Les souvenirs des gens, les données statistiques, les documents des organes soviétiques prouvent que le pouvoir a agi de façon délibérée afin de détruire une partie du peuple ukrainien et que ses actions correspondent à la notion de génocide formulée par l’Assemblée générale des Nations unies dans la Convention pour la prévention et la répression du crime de génocide approuvée à l’unanimité le 9 décembre 1948. En 1953, Rafael Lemkin, grâce à qui ce document avait été mis au point, voyait dans le Holodomor “un exemple classique de génocide soviétique, la plus longue et plus étendue des expériences de russification – l’extermination de la nation ukrainienne”.

Le vain châtiment de Staline

Les réquisitions meurtrières de céréales, les tirs sur les villages ukrainiens, les amendes draconiennes infligées à ceux qui ne parvenaient pas à réaliser les objectifs fantastiques du plan soviétique, auraient fauché, selon les sources, de 4 à 12 millions d’Ukrainiens. En parallèle avec la quantité de tombes, les exportations des céréales ukrainiennes ont augmenté. En trois ans, elles ont été multipliées par vingt – de 260 000 tonnes en 1929, à 5,2 millions de tonnes en 1932-1932.

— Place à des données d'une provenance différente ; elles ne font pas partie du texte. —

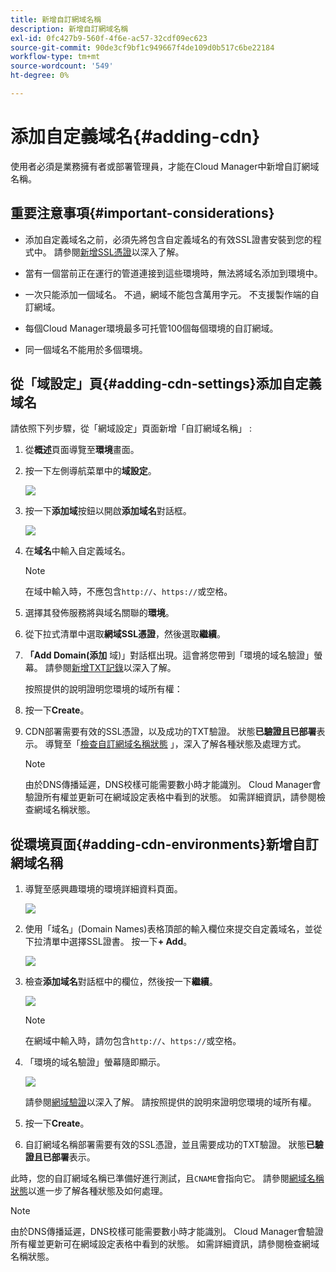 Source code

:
 ```yaml
---
title: 新增自訂網域名稱
description: 新增自訂網域名稱
exl-id: 0fc427b9-560f-4f6e-ac57-32cdf09ec623
source-git-commit: 90de3cf9bf1c949667f4de109d0b517c6be22184
workflow-type: tm+mt
source-wordcount: '549'
ht-degree: 0%

---
```


# 添加自定義域名{#adding-cdn}

使用者必須是業務擁有者或部署管理員，才能在Cloud Manager中新增自訂網域名稱。

## 重要注意事項{#important-considerations}

* 添加自定義域名之前，必須先將包含自定義域名的有效SSL證書安裝到您的程式中。 請參閱[新增SSL憑證](/help/implementing/cloud-manager/managing-ssl-certifications/add-ssl-certificate.md)以深入了解。

* 當有一個當前正在運行的管道連接到這些環境時，無法將域名添加到環境中。

* 一次只能添加一個域名。 不過，網域不能包含萬用字元。 不支援製作端的自訂網域。

* 每個Cloud Manager環境最多可托管100個每個環境的自訂網域。

* 同一個域名不能用於多個環境。

## 從「域設定」頁{#adding-cdn-settings}添加自定義域名

請依照下列步驟，從「網域設定」頁面新增「自訂網域名稱」 :

1. 從&#x200B;**概述**&#x200B;頁面導覽至&#x200B;**環境**&#x200B;畫面。

1. 按一下左側導航菜單中的&#x200B;**域設定**。

   ![](/help/implementing/cloud-manager/assets/cdn/cdn-create.png)

1. 按一下&#x200B;**添加域**&#x200B;按鈕以開啟&#x200B;**添加域名**&#x200B;對話框。

   ![](/help/implementing/cloud-manager/assets/cdn/cdn-create2.png)

1. 在&#x200B;**域名**&#x200B;中輸入自定義域名。

   >[!NOTE]
   >在域中輸入時，不應包含`http://`、`https://`或空格。

1. 選擇其發佈服務將與域名關聯的&#x200B;**環境**。

1. 從下拉式清單中選取&#x200B;**網域SSL憑證**，然後選取&#x200B;**繼續**。

1. **「Add Domain(添加** 域)」對話框出現。這會將您帶到「環境的域名驗證」螢幕。 請參閱[新增TXT記錄](/help/implementing/cloud-manager/custom-domain-names/add-text-record.md)以深入了解。

   按照提供的說明證明您環境的域所有權：

1. 按一下&#x200B;**Create**。
1. CDN部署需要有效的SSL憑證，以及成功的TXT驗證。 狀態&#x200B;**已驗證且已部署**表示。
導覽至「[檢查自訂網域名稱狀態](/help/implementing/cloud-manager/custom-domain-names/check-domain-name-status.md) 」，深入了解各種狀態及處理方式。

   >[!NOTE]
   >由於DNS傳播延遲，DNS校樣可能需要數小時才能識別。 Cloud Manager會驗證所有權並更新可在網域設定表格中看到的狀態。 如需詳細資訊，請參閱檢查網域名稱狀態。

## 從環境頁面{#adding-cdn-environments}新增自訂網域名稱

1. 導覽至感興趣環境的環境詳細資料頁面。

   ![](/help/implementing/cloud-manager/assets/cdn/cdn-create4.png)

1. 使用「域名」(Domain Names)表格頂部的輸入欄位來提交自定義域名，並從下拉清單中選擇SSL證書。 按一下&#x200B;**+ Add**。

   ![](/help/implementing/cloud-manager/assets/cdn/cdn-create3.png)

1. 檢查&#x200B;**添加域名**&#x200B;對話框中的欄位，然後按一下&#x200B;**繼續**。

   ![](/help/implementing/cloud-manager/assets/cdn/cdn-create5.png)

   >[!NOTE]
   >在網域中輸入時，請勿包含`http://`、`https://`或空格。

1. 「環境的域名驗證」螢幕隨即顯示。

   ![](/help/implementing/cloud-manager/assets/cdn/cdn-create6.png)

   請參閱[網域驗證](/help/implementing/cloud-manager/custom-domain-names/add-text-record.md)以深入了解。 請按照提供的說明來證明您環境的域所有權。

1. 按一下&#x200B;**Create**。

1. 自訂網域名稱部署需要有效的SSL憑證，並且需要成功的TXT驗證。 狀態&#x200B;**已驗證且已部署**&#x200B;表示。

此時，您的自訂網域名稱已準備好進行測試，且`CNAME`會指向它。 請參閱[網域名稱狀態](/help/implementing/cloud-manager/custom-domain-names/check-domain-name-status.md)以進一步了解各種狀態及如何處理。

>[!NOTE]
>由於DNS傳播延遲，DNS校樣可能需要數小時才能識別。 Cloud Manager會驗證所有權並更新可在網域設定表格中看到的狀態。 如需詳細資訊，請參閱檢查網域名稱狀態。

Le 7 août 1932 a été promulguée une loi sur le renforcement des peines pour le vol de la propriété socialiste, plus connue en tant que “loi des trois épis”. Elle a eu pour conséquence que jusqu’au mois de décembre 1933, 125 000 personnes poussées au désespoir par la famine ont été condamnées, dont 5 400 ont été fusillées. Une ordonnance soviétique du 22 janvier 1933, signée par Molotov et Staline, il était interdit aux paysans du territoire de la république socialiste soviétique d’Ukraine de se rendre dans les autres républiques de l’URSS. Pour faire appliquer cette ordonnance, les régions concernées ont été encerclées par l’armée, les responsables locaux n’avaient pas le droit de fournir des papiers aux paysans, les transports ferroviaires et fluviaux étaient interdits, et les routes étaient contrôlées. Rien qu’au cours du premier mois qui a suivi l’entrée en vigueur de cette ordonnance, le Guépéou a fait état de l’arrestation de 219 460 personnes.

Ainsi Staline a-t-il puni les Ukrainiens qui luttaient contre la collectivisation. Une volonté implacable que l’on retrouve dans les propos de l’un des pions les plus brutaux de Staline, le secrétaire du parti communiste de Dniepropetrovsk Mendel Khataïevitch, qui, en 1933, déclarait :

“Entre les paysans et notre pouvoir se déroule une lutte sans merci. C’est une lutte à mort. Cette année, notre pouvoir et la durabilité [des paysans] ont été mis à l’épreuve. La famine leur a prouvé qui est le patron ici. Elle leur a coûté des millions de vies, mais… Nous avons gagné la guerre !

Ces réquisitions punitives devaient servir de leçon aux insoumis. Et pourtant, 90 ans plus tard, l’existence de l’Ukraine indépendante et notre lutte héroïque contre la Russie poutinienne démontrent que le peuple ukrainien, malgré toutes les secousses et les cataclysmes, est toujours debout et qu’il décide lui-même de son avenir. Nous avons confirmé notre droit à nous appeler une nation.